Data to use Block Start
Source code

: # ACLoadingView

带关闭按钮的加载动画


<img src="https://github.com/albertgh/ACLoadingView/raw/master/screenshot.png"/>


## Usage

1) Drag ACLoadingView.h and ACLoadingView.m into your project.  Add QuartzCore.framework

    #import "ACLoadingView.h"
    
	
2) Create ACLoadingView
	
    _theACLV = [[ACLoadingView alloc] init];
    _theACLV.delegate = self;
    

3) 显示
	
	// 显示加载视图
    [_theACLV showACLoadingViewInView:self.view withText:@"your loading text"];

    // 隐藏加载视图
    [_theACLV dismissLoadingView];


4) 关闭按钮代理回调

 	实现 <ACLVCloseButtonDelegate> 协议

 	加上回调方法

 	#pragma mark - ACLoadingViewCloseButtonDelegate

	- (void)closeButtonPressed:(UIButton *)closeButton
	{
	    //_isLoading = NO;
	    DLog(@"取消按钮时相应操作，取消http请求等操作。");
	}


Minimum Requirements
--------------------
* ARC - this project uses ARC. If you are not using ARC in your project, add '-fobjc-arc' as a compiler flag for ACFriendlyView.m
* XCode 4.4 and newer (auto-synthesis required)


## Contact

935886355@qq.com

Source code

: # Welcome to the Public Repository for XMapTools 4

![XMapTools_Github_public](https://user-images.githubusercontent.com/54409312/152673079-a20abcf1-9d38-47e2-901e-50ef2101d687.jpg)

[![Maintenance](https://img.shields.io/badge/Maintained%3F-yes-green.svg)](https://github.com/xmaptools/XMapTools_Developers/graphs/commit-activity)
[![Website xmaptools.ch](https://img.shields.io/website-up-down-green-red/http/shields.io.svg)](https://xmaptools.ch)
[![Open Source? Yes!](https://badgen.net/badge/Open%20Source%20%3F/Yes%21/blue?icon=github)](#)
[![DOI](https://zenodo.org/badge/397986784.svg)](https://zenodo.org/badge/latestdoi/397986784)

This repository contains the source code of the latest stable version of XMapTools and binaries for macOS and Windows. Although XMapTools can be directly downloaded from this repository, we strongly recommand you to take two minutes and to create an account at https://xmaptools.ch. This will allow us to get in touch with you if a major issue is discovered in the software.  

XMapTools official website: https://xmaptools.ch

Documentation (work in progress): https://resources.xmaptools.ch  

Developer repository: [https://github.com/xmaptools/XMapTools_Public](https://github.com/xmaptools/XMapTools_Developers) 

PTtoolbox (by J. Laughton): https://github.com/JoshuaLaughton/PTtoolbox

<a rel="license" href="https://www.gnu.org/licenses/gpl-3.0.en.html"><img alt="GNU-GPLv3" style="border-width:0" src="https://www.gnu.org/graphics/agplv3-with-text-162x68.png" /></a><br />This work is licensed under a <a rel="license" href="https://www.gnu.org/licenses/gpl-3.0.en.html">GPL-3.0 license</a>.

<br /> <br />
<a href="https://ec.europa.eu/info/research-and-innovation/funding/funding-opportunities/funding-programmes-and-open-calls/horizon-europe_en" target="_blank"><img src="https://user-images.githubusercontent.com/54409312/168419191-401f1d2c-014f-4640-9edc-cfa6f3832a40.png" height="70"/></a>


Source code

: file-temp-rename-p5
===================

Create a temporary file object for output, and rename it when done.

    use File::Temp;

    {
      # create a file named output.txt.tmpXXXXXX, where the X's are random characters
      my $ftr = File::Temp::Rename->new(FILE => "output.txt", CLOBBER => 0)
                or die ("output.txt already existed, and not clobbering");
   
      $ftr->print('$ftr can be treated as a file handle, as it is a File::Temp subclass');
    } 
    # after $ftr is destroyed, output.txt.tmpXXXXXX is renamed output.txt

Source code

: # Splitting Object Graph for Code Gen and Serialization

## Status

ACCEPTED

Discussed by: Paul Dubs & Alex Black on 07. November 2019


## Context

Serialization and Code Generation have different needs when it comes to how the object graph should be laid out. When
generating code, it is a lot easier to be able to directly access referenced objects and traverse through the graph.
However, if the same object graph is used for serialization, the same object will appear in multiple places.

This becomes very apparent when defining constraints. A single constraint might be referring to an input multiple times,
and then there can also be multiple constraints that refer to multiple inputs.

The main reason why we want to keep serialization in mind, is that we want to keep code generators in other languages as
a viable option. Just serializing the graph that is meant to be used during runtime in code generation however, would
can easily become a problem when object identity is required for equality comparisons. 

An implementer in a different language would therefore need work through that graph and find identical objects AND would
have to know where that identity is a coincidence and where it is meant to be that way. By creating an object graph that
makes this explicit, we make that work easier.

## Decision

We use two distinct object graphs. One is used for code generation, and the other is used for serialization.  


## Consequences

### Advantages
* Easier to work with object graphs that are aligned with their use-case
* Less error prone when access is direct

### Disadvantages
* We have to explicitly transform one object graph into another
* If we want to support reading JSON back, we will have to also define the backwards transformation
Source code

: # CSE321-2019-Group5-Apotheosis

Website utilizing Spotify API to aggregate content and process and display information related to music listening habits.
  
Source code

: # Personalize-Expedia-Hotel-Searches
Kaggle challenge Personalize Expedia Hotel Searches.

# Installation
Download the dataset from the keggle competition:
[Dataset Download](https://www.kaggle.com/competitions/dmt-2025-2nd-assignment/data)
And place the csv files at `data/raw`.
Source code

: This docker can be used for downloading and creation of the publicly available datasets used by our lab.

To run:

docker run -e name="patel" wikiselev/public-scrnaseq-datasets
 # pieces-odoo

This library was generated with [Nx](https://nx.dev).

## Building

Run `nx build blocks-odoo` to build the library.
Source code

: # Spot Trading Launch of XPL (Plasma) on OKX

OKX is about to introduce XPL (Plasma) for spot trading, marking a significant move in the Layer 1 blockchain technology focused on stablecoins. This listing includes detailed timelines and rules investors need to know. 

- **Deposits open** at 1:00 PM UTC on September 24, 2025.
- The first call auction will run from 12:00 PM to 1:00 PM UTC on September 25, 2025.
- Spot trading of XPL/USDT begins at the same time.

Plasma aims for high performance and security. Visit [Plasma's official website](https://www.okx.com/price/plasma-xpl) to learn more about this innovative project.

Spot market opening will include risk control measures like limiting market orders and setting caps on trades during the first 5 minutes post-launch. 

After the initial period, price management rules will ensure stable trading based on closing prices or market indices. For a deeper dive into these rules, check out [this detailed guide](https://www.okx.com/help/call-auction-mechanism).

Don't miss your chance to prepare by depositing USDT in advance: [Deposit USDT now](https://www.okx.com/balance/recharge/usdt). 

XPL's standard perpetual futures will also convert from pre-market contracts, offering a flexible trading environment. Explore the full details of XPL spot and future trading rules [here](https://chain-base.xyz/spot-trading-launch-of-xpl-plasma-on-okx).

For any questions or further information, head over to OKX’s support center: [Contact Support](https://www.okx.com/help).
Data to use Block End
# What the task requires
When you reach the line with "docker run -e" in the records above, start writing out lines exactly, and stop once the line with "Don't miss your" has been written; include nothing else.

# Result of this task
docker run -e name="patel" wikiselev/public-scrnaseq-datasets
 # pieces-odoo

This library was generated with [Nx](https://nx.dev).

## Building

Run `nx build blocks-odoo` to build the library.
Source code

: # Spot Trading Launch of XPL (Plasma) on OKX

OKX is about to introduce XPL (Plasma) for spot trading, marking a significant move in the Layer 1 blockchain technology focused on stablecoins. This listing includes detailed timelines and rules investors need to know. 

- **Deposits open** at 1:00 PM UTC on September 24, 2025.
- The first call auction will run from 12:00 PM to 1:00 PM UTC on September 25, 2025.
- Spot trading of XPL/USDT begins at the same time.

Plasma aims for high performance and security. Visit [Plasma's official website](https://www.okx.com/price/plasma-xpl) to learn more about this innovative project.

Spot market opening will include risk control measures like limiting market orders and setting caps on trades during the first 5 minutes post-launch. 

After the initial period, price management rules will ensure stable trading based on closing prices or market indices. For a deeper dive into these rules, check out [this detailed guide](https://www.okx.com/help/call-auction-mechanism).

Don't miss your chance to prepare by depositing USDT in advance: [Deposit USDT now](https://www.okx.com/balance/recharge/usdt). 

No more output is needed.